Quando si parla di sistema
bipolare si intende che il sistema partitico
s'impernia su due poli, indipendentemente dal numero effettivo dei partiti,
cioè anche se i partiti, anziché essere due, sono molti di
più. È ovvio, quindi, che i partiti si aggregano intorno ad
alleanze, coagulandosi in due poli. In questo caso il sistema non ha un
centro politico, intorno al quale far convergere le alleanze e sul quale
imperniare il sistema. I sistemi bipolari tendono comunque a convergere verso il
centro (sono perciò
centripeti), caratterizzando l'orientamento
politico in senso moderato; mentre i sistemi multipolari tendono a essere
centrifughi, con accentuazione estremistica delle posizioni e assenza di un
consenso di base. Quindi l'esperienza europea, escludendo i regimi a
partito unico, si articola in tre tipi di sistema partitico. Di questi il
b. o
pluripartitismo semplice risulta la soluzione più
funzionale a patto che s'innesti su una
cultura politica omogenea e che
l'orientamento dell'elettorato sia tale da garantire l'alternanza di governo. Si
tratta, come rileva Sartori, di condizioni non facili, come del resto è
confermato dal fatto che in tutto il mondo i sistemi bipartitici sono al massimo
una decina, quasi tutti
imperfetti. Se però vengono soddisfatte le
condizioni-base per un corretto assetto democratico, il
b. rappresenta
senz'altro il sistema di democrazia rappresentativa di tipo occidentale ideale,
in quanto "non solo beneficia della stimolazione ragionevole di un'opposizione
responsabile", ma scoraggia dalle avventure "ideologiche" e costringe i partiti
a perseguire una politica di flessibilità "aggressiva". Questo,
ovviamente, a patto che il sistema bipartitico funzioni a dovere, altrimenti le
conseguenze di un suo malfunzionamento possono rivelarsi anche più gravi
che in altri sistemi. Quando funziona a dovere il sistema bipartitico svolge un
compito di integrazione, ossia "tende a unire più che a dividere, e si
presta assai bene ai cambiamenti ordinati, graduali e realistici". Il
pluralismo estremo è, per contro, la soluzione meno vitale e
peggio funzionale, paralizzato com'è dalla complicazione bizantina delle
sue linee di divisione, dall'instabilità e, soprattutto,
dall'eterogeneità delle coalizioni di governo. Inoltre, deve fronteggiare
l'azione di forti partiti anti-sistema, che danneggia l'andamento complessivo
dell'assetto istituzionale. Per gran parte dei Paesi, la soluzione più
congeniale e soddisfacente rimane quella del
pluralismo moderato, da un
lato perché più facilmente conseguibile del
b. in quanto
richiede meno condizioni per la sua realizzazione, dall'altro perché
consente di non perdere i benefici di una meccanica bipartitica. Pertanto, si
può dire che "i sistemi a tre-quattro partiti rimpiazzano
vantaggiosamente i sistemi bipartitici in tutte quelle circostanze in cui il
b. è inapplicabile o, comunque, rischia di fare più male
che bene". Esso è però più esposto del
b. alle
tentazioni di evolvere verso il pluralismo estremo: ma l'esperienza ha in genere
dimostrato, come nel caso della Norvegia e della Svezia, che una volta arrivati
al consolidamento strutturale, il pluralismo moderato è in grado di
assicurare l'alternanza di coalizioni bipolari. Il
b., come dimostra
l'esempio dell'Austria, può essere imposto dall'alto, anche se ciò
richiede il sostegno di un sistema elettorale rigorosamente uninominale.

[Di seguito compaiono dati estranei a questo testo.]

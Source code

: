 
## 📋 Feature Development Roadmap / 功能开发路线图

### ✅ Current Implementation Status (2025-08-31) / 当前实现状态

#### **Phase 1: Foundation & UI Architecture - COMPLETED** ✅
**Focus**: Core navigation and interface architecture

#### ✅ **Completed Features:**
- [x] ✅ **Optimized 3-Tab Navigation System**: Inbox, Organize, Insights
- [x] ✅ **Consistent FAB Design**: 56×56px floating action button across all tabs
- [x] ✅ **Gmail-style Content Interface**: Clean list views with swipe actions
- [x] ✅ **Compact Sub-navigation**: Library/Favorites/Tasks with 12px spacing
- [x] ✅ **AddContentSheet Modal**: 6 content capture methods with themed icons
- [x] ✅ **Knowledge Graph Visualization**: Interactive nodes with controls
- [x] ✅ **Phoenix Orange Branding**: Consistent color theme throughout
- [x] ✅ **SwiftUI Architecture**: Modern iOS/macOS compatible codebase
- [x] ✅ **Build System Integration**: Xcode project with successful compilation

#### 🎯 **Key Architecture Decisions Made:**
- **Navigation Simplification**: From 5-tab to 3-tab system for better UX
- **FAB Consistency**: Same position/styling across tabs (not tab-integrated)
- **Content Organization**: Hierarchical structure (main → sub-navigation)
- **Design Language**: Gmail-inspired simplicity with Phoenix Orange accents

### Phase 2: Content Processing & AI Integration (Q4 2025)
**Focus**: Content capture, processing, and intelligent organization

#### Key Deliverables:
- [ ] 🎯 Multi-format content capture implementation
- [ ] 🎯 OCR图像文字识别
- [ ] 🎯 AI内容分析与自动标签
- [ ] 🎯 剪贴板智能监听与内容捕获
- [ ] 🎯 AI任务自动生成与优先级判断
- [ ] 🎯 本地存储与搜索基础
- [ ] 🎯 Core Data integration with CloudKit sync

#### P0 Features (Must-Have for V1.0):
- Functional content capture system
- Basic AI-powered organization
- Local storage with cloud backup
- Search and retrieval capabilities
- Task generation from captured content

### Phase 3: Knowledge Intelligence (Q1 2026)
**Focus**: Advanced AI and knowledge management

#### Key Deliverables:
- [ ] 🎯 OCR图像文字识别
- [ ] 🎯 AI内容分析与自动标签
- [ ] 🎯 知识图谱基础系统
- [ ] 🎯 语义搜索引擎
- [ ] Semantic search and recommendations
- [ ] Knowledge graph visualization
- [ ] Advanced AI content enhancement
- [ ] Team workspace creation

Infatti, come nota il Duverger, uno dei sistemi che consentono con maggiore
efficacia di tenere in vita un
b. stabile, contro le scissioni dei vecchi
partiti e il sorgere di partiti nuovi, è il sistema elettorale
maggioritario a turno unico. Tale sistema può, inoltre, favorire la
creazione del
b. anche nei Paesi pluripartici, soprattutto se in essi
è in atto una tendenza dualistica già abbastanza netta. Infatti,
lo scrutinio maggioritario a turno unico ha come effetto la progressiva
distruzione dei partiti di dimensioni minori.